During selloffs, momentum stocks -- roughly defined as the biggest gainers over the past year -- tend to lead the way down as shaken investors cash out on their winners. Meanwhile, defensive factors like low-volatility or dividend payers should provide a pocket of safety from the carnage.

But that hasn’t happened. Factors have been strikingly consistent in 2018 despite bouts of turbulence, fears of inflationary spikes and Treasury yields grinding higher. Momentum stocks have continued to ride high. And value stocks have continued to get pummeled, even after some analysts predicted a sharp rotation into those shares.

While the unexpected performance may have caught some quants by surprise, it could signal something far more telling for the broader market. Factors behave like this when economic growth begins to slow.

Take value stocks, which are priced at discounts to things like earnings or assets.

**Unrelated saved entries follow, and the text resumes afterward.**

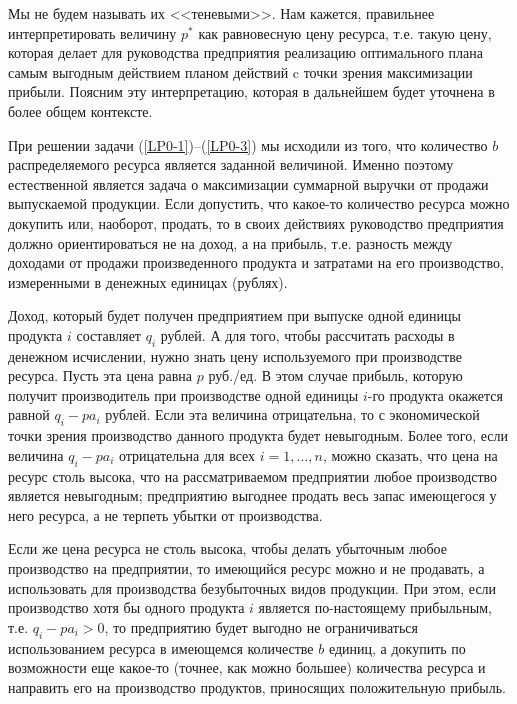     Мы не будем называть их <<теневыми>>. Нам кажется, правильнее
    интерпретировать величину $p^{*}$ как равновесную цену ресурса, т.е.
    такую цену, которая делает для руководства предприятия
    реализацию
    оптимального плана самым выгодным действием планом действий c точки
    зрения максимизации прибыли. Поясним эту
    интерпретацию, которая в дальнейшем будет уточнена в более общем
    контексте.

    При решении задачи (\ref{LP0-1})--(\ref{LP0-3}) мы исходили из
    того, что количество $b$ распределяемого ресурса является заданной
    величиной. Именно поэтому естественной является задача о
    максимизации суммарной выручки от продажи выпускаемой продукции.
    Если допустить, что какое-то количество ресурса можно докупить
    или, наоборот, продать, то в своих действиях руководство
    предприятия должно ориентироваться не на доход, а на прибыль,
    т.е. разность между доходами от продажи
    произведенного продукта и затратами на его производство,
    измеренными в денежных единицах (рублях).

    Доход, который будет получен предприятием при выпуске одной
    единицы продукта $i$ составляет $q_{i}$ рублей.
    А для того, чтобы
    рассчитать расходы в денежном исчислении, нужно знать цену
    используемого при производстве ресурса. Пусть
    эта цена равна $p$ руб./ед. В этом случае прибыль, которую
    получит производитель при производстве одной единицы $i$-го
    продукта окажется равной $q_{i}-pa_{i}$ рублей. Если эта
    величина отрицательна, то с экономической точки зрения
    производство данного продукта будет невыгодным. Более того, если
    величина $q_{i}-pa_{i}$ отрицательна для всех $i=1,\ldots,n$,
    можно сказать, что цена на ресурс столь высока, что на
    рассматриваемом предприятии любое производство является
    невыгодным; предприятию выгоднее продать весь запас имеющегося у
    него ресурса, а не терпеть убытки от производства.

    Если же цена ресурса не столь высока, чтобы делать убыточным
    любое производство на предприятии, то имеющийся ресурс можно и
    не продавать, а использовать для производства безубыточных видов
    продукции. При этом, если производство хотя бы одного продукта
    $i$ является по-настоящему прибыльным, т.е. $q_{i}-pa_{i}>0$, то
    предприятию будет выгодно не ограничиваться использованием
    ресурса в имеющемся количестве $b$ единиц, а докупить по возможности
    еще какое-то (точнее, как можно большее) количества ресурса  и направить
    его на производство продуктов, приносящих положительную прибыль.

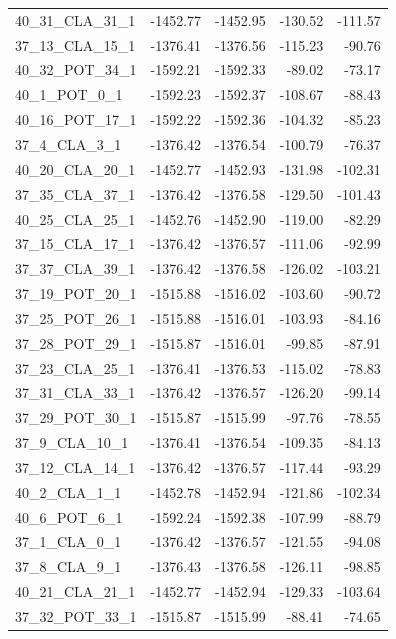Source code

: \documentclass[journal=jacsat,manuscript=article]{achemso}
\begin{document}
\begin{table}[b!]
\begin{tabular}{lrrrr}
40\_31\_CLA\_31\_1 &  -1452.77 &  -1452.95 & -130.52 & -111.57 \\
37\_13\_CLA\_15\_1 &  -1376.41 &  -1376.56 & -115.23 &  -90.76 \\
40\_32\_POT\_34\_1 &  -1592.21 &  -1592.33 &  -89.02 &  -73.17 \\
40\_1\_POT\_0\_1   &  -1592.23 &  -1592.37 & -108.67 &  -88.43 \\
40\_16\_POT\_17\_1 &  -1592.22 &  -1592.36 & -104.32 &  -85.23 \\
37\_4\_CLA\_3\_1   &  -1376.42 &  -1376.54 & -100.79 &  -76.37 \\
40\_20\_CLA\_20\_1 &  -1452.77 &  -1452.93 & -131.98 & -102.31 \\
37\_35\_CLA\_37\_1 &  -1376.42 &  -1376.58 & -129.50 & -101.43 \\
40\_25\_CLA\_25\_1 &  -1452.76 &  -1452.90 & -119.00 &  -82.29 \\
37\_15\_CLA\_17\_1 &  -1376.42 &  -1376.57 & -111.06 &  -92.99 \\
37\_37\_CLA\_39\_1 &  -1376.42 &  -1376.58 & -126.02 & -103.21 \\
37\_19\_POT\_20\_1 &  -1515.88 &  -1516.02 & -103.60 &  -90.72 \\
37\_25\_POT\_26\_1 &  -1515.88 &  -1516.01 & -103.93 &  -84.16 \\
37\_28\_POT\_29\_1 &  -1515.87 &  -1516.01 &  -99.85 &  -87.91 \\
37\_23\_CLA\_25\_1 &  -1376.41 &  -1376.53 & -115.02 &  -78.83 \\
37\_31\_CLA\_33\_1 &  -1376.42 &  -1376.57 & -126.20 &  -99.14 \\
37\_29\_POT\_30\_1 &  -1515.87 &  -1515.99 &  -97.76 &  -78.55 \\
37\_9\_CLA\_10\_1  &  -1376.41 &  -1376.54 & -109.35 &  -84.13 \\
37\_12\_CLA\_14\_1 &  -1376.42 &  -1376.57 & -117.44 &  -93.29 \\
40\_2\_CLA\_1\_1   &  -1452.78 &  -1452.94 & -121.86 & -102.34 \\
40\_6\_POT\_6\_1   &  -1592.24 &  -1592.38 & -107.99 &  -88.79 \\
37\_1\_CLA\_0\_1   &  -1376.42 &  -1376.57 & -121.55 &  -94.08 \\
37\_8\_CLA\_9\_1   &  -1376.43 &  -1376.58 & -126.11 &  -98.85 \\
40\_21\_CLA\_21\_1 &  -1452.77 &  -1452.94 & -129.33 & -103.64 \\
37\_32\_POT\_33\_1 &  -1515.87 &  -1515.99 &  -88.41 &  -74.65 \\

\end{tabular}
\end{table}
\end{document}
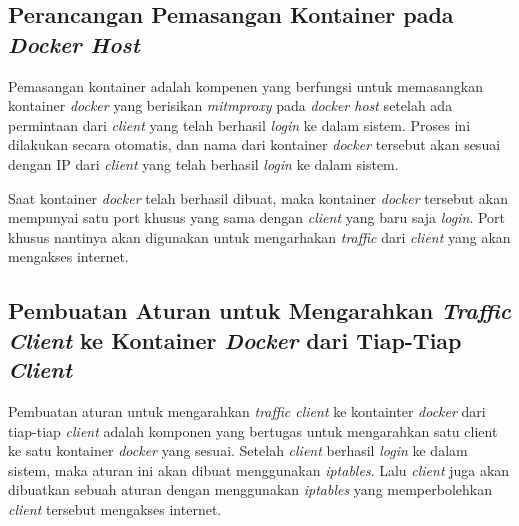     \subsection{Perancangan Pemasangan Kontainer pada \textit{Docker Host}}
	Pemasangan kontainer adalah kompenen yang berfungsi untuk memasangkan kontainer \textit{docker} yang berisikan \textit{mitmproxy} pada \textit{docker host} setelah ada permintaan dari \textit{client} yang telah berhasil \textit{login} ke dalam sistem. Proses ini dilakukan secara otomatis, dan nama dari kontainer \textit{docker} tersebut akan sesuai dengan IP dari \textit{client} yang telah berhasil \textit{login} ke dalam sistem.
	
	Saat kontainer \textit{docker} telah berhasil dibuat, maka kontainer \textit{docker} tersebut akan mempunyai satu port khusus yang sama dengan \textit{client} yang baru saja \textit{login}. Port khusus nantinya akan digunakan untuk mengarhakan \textit{traffic} dari \textit{client} yang akan mengakses internet.

   	\subsection{Pembuatan Aturan untuk Mengarahkan \textit{Traffic Client} ke Kontainer \textit{Docker} dari Tiap-Tiap \textit{Client}}
   	Pembuatan aturan untuk mengarahkan \textit{traffic client} ke kontainter \textit{docker} dari tiap-tiap \textit{client} adalah komponen yang bertugas untuk mengarahkan satu client ke satu kontainer \textit{docker} yang sesuai. Setelah \textit{client} berhasil \textit{login} ke dalam sistem, maka aturan ini akan dibuat menggunakan \textit{iptables}. Lalu \textit{client} juga akan dibuatkan sebuah aturan dengan menggunakan \textit{iptables} yang memperbolehkan \textit{client} tersebut mengakses internet.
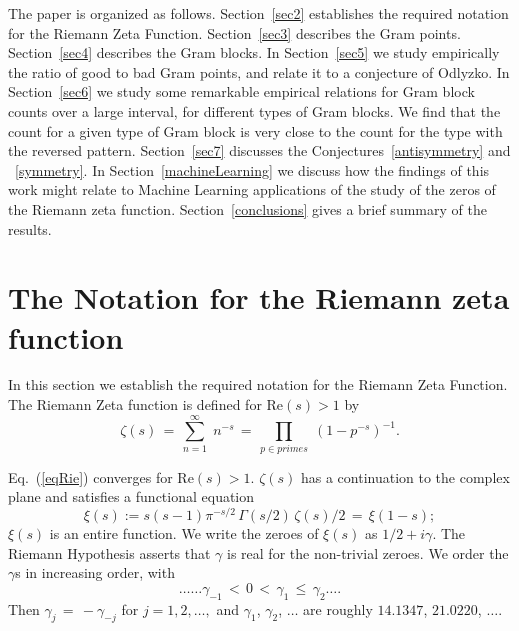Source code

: \documentclass[twoside]{article}
\theoremstyle{definition}
\begin{document}
The paper is organized as follows.
Section~\ref{sec2} establishes the required notation for the 
Riemann Zeta Function. 
Section~\ref{sec3} describes the Gram points. 
Section~\ref{sec4} describes the Gram blocks. 
In Section~\ref{sec5} we study empirically the ratio of good to bad Gram points, and relate it to a conjecture of Odlyzko. 
In Section~\ref{sec6} we study some remarkable empirical relations for Gram block counts over a large interval, for different types of Gram blocks. We find that the count for
a given type of Gram block is very close to the count for the type with the reversed pattern. 
Section~\ref{sec7} discusses  {the Conjectures~\ref{antisymmetry} and ~\ref{symmetry}}. 
 {In Section~\ref{machineLearning} we discuss how the findings of this work might relate to Machine Learning applications of the study of the zeros of the Riemann zeta function.}
Section~\ref{conclusions} gives a brief summary of the results. 

\section{\label{sec2}The Notation for the Riemann zeta function }

In this section we  establish the required notation for the 
Riemann Zeta Function. 
The Riemann Zeta function is defined for $\mathrm{Re} (s) > 1$ by
\begin{equation}
\zeta ( s ) \, = \, \sum^{\infty}_{n = 1} \; n^{-s} \, = \, \prod_{p \in primes} \;
\left( 1 - p^{-s} \right)^{-1}.
\label{eqRie}
\end{equation}

Eq.~(\ref{eqRie})  converges for $\mathrm{Re} (s) > 1$.  
 $\zeta ( s )$ has a  continuation
to the complex plane and satisfies a functional equation \cite{Riemann(1858),Riemann 1892, Titchmarsh 1986,Edwards(1974)}
\begin{equation}  
\xi(s):=s(s-1) \pi^{-s/2} \, \Gamma (s/2) \, \zeta ( s )/2 \, = \, \xi ( 1 - s );
\label{eq:xifunc}
\end{equation}
$\xi(s)$ is an entire function. We
write the zeroes of $\xi(s)$ as $1/2 + i \gamma$. The Riemann Hypothesis  
asserts that $\gamma$ is real for the non-trivial zeroes.
We order the $\gamma$s in increasing order, with 
\begin{equation}
\ldots \ldots \gamma_{-1} \, < \, 0 \, < \, 
\gamma_1 \, \leq \, \gamma_2 \ldots. 
\end{equation}
Then $\gamma_j \, = \, - \gamma_{-j}$ for $j = 1, 2, \ldots,$ 
and    $\gamma_1$, $\gamma_2$, $\ldots$  are roughly
$14.1347$, $21.0220$, $\ldots$.
\end{document}
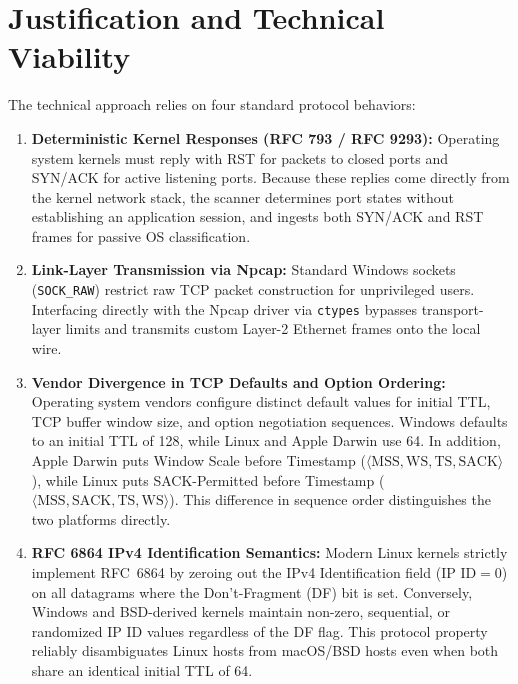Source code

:\documentclass[11pt,a4paper]{article}
\begin{document}
\section{Justification and Technical Viability}

The technical approach relies on four standard protocol behaviors:
\begin{enumerate}[nosep, itemsep=3pt, leftmargin=1.4em]
    \item \textbf{Deterministic Kernel Responses (RFC 793 / RFC 9293):} Operating system kernels must reply with RST for packets to closed ports and SYN/ACK for active listening ports. Because these replies come directly from the kernel network stack, the scanner determines port states without establishing an application session, and ingests both SYN/ACK and RST frames for passive OS classification.
    \item \textbf{Link-Layer Transmission via Npcap:} Standard Windows sockets (\texttt{SOCK\_RAW}) restrict raw TCP packet construction for unprivileged users. Interfacing directly with the Npcap driver via \texttt{ctypes} bypasses transport-layer limits and transmits custom Layer-2 Ethernet frames onto the local wire.
    \item \textbf{Vendor Divergence in TCP Defaults and Option Ordering:} Operating system vendors configure distinct default values for initial TTL, TCP buffer window size, and option negotiation sequences. Windows defaults to an initial TTL of 128, while Linux and Apple Darwin use 64. In addition, Apple Darwin puts Window Scale before Timestamp ($\langle\text{MSS}, \text{WS}, \text{TS}, \text{SACK}\rangle$), while Linux puts SACK-Permitted before Timestamp ($\langle\text{MSS}, \text{SACK}, \text{TS}, \text{WS}\rangle$). This difference in sequence order distinguishes the two platforms directly.
    \item \textbf{RFC 6864 IPv4 Identification Semantics:} Modern Linux kernels strictly implement RFC~6864 by zeroing out the IPv4 Identification field ($\text{IP ID} = 0$) on all datagrams where the Don't-Fragment (DF) bit is set. Conversely, Windows and BSD-derived kernels maintain non-zero, sequential, or randomized IP ID values regardless of the DF flag. This protocol property reliably disambiguates Linux hosts from macOS/BSD hosts even when both share an identical initial TTL of 64.
\end{enumerate}
\end{document}
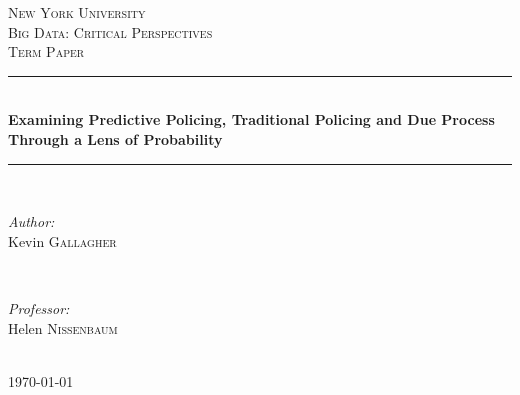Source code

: \documentclass[12pt]{article} %
\begin{document}

\begin{titlepage}

\newcommand{\HRule}{\rule{\linewidth}{0.5mm}} %

\center %

\textsc{\LARGE New York University}\\[1.5cm] %
\textsc{\Large Big Data: Critical Perspectives}\\[0.5cm] %
\textsc{\large Term Paper}\\[0.5cm] %

\HRule \\[0.4cm]
{ \huge \bfseries Examining Predictive Policing, Traditional Policing and Due Process Through a Lens of Probability}\\[0.4cm] %
\HRule \\[1.5cm]

\begin{minipage}{0.4\textwidth}
\begin{flushleft} \large
\emph{Author:}\\
Kevin \textsc{Gallagher} %
\end{flushleft}
\end{minipage}
~
\begin{minipage}{0.4\textwidth}
\begin{flushright} \large
\emph{Professor:} \\
Helen \textsc{Nissenbaum} %
\end{flushright}
\end{minipage}\\[4cm]

{\large \today}\\[3cm] %


\vfill %

\end{titlepage}
\end{document}
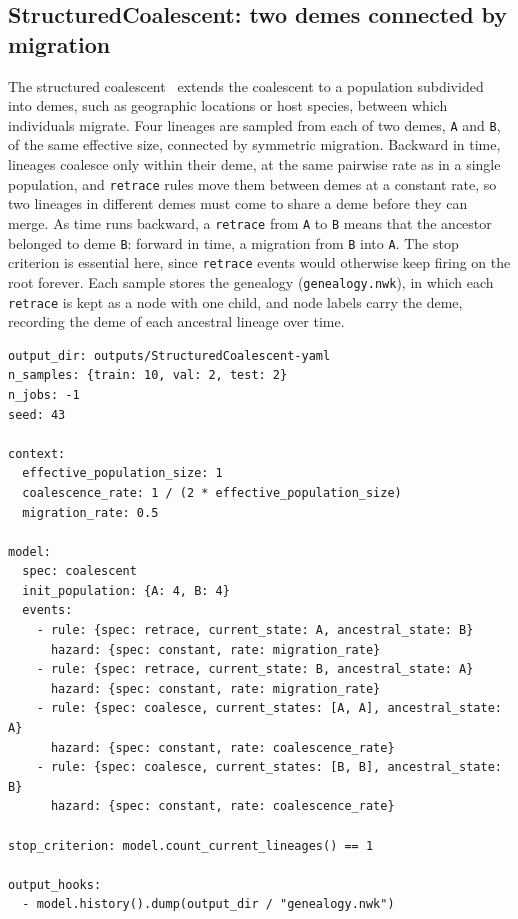 \documentclass[11pt]{article}
\begin{document}
\subsection{StructuredCoalescent: two demes connected by migration}
\label{ex:structcoal}

The structured coalescent~\citep{takahata1988coalescent, notohara1990coalescent}
extends the coalescent to a population subdivided into demes, such as geographic
locations or host species, between which individuals migrate. Four lineages are
sampled from each of two demes, \texttt{A} and \texttt{B}, of the same effective
size, connected by symmetric migration. Backward in time, lineages coalesce only
within their deme, at the same pairwise rate as in a single population, and
\texttt{retrace} rules move them between demes at a constant rate, so two
lineages in different demes must come to share a deme before they can merge. As
time runs backward, a \texttt{retrace} from \texttt{A} to \texttt{B} means that
the ancestor belonged to deme \texttt{B}: forward in time, a migration from
\texttt{B} into \texttt{A}. The stop criterion is essential here, since
\texttt{retrace} events would otherwise keep firing on the root forever. Each
sample stores the genealogy (\texttt{genealogy.nwk}), in which each
\texttt{retrace} is kept as a node with one child, and node labels carry the
deme, recording the deme of each ancestral lineage over time.

\begin{lstlisting}[style=cfg]
output_dir: outputs/StructuredCoalescent-yaml
n_samples: {train: 10, val: 2, test: 2}
n_jobs: -1
seed: 43

context:
  effective_population_size: 1
  coalescence_rate: 1 / (2 * effective_population_size)
  migration_rate: 0.5

model:
  spec: coalescent
  init_population: {A: 4, B: 4}
  events:
    - rule: {spec: retrace, current_state: A, ancestral_state: B}
      hazard: {spec: constant, rate: migration_rate}
    - rule: {spec: retrace, current_state: B, ancestral_state: A}
      hazard: {spec: constant, rate: migration_rate}
    - rule: {spec: coalesce, current_states: [A, A], ancestral_state: A}
      hazard: {spec: constant, rate: coalescence_rate}
    - rule: {spec: coalesce, current_states: [B, B], ancestral_state: B}
      hazard: {spec: constant, rate: coalescence_rate}

stop_criterion: model.count_current_lineages() == 1

output_hooks:
  - model.history().dump(output_dir / "genealogy.nwk")
\end{lstlisting}
\end{document}
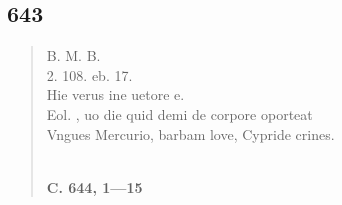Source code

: \documentclass[11pt, a4paper]{report}
\begin{document}
            \subsection*{643}
      \begin{verse}
      B. M. B. \\ 2. 108. eb. 17. \\ Hie verus ine uetore e. \\ Eol. , uo die quid demi de corpore oporteat \\ Vngues Mercurio, barbam love, Cypride crines. \\ 
        ﻿\pagebreak 
     \marginpar{[110]} \begin{center} \textbf{C. 644, 1—15} \end{center}
      \end{verse}
  
\end{document}

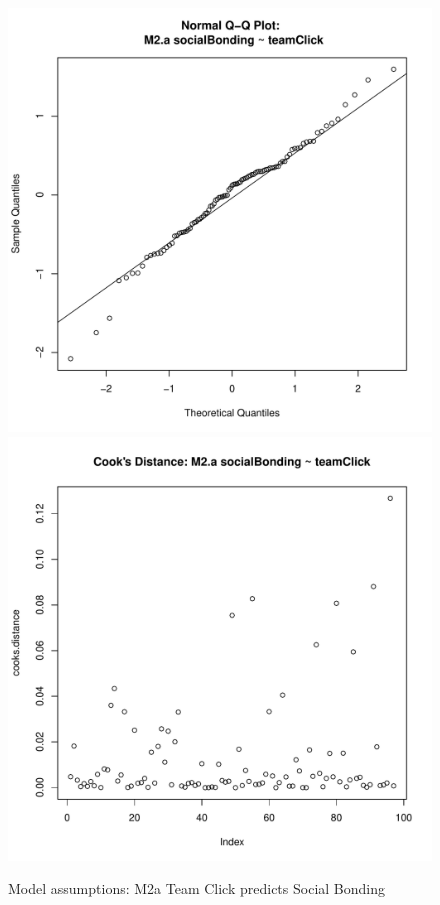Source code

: {\begin{figure}[htbp]
                \includegraphics[scale =.4]{images/MLM2aQQNorm.pdf}
                \includegraphics[scale =.4]{images/MLM2aCooksD.pdf}
                \caption{Model assumptions: M2a Team Click predicts Social Bonding}
                \label{fig:MLM2aAssumptions}
              \end{figure}




}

They tend to outperform when inflation rises, according to Sanford C Bernstein & Co. Yet, despite data hinting at an uptick in prices, value has extended its losing streak to six weeks, the longest in eight months. That’s disappointing because cheaper stocks lose steam in a tired bull market, the researchers reason.

“If we are right in saying that we are in a late cycle expansion, i.e. a period when growth is still positive, but decelerating, then other factors tend to dominate,” the global quantitative strategy team at Bernstein headed by Inigo Fraser Jenkins wrote in a note this week. “We remain positive on growth and momentum globally in a late-stage expansion.”

Momentum sold off in line with the market earlier this month, but has since led the rebound. A market-neutral version of U.S. momentum reversed its one-week losses in just three days and is trading at a two-year high, according to a Bloomberg index.

In fact, momentum is more calm now than it was in early December, when U.S. stocks were consistently posting new records. One-month realized volatility hit a 17-month high for the pure momentum strategy on Dec. 13, but this month it has hovered near the five-year average.

Some of the largest investors have remained steadfast. Hedge funds and institutions maintained their heavy reliance on growth and momentum stocks, while continuing to reduce value, according to the most recent 13F filings compiled by Evercore ISI.

Though the length of the rally in equity markets has encouraged hedge funds to crowd into momentum, its rein won’t last, said Dennis Debusschere, head of portfolio strategy at Evercore.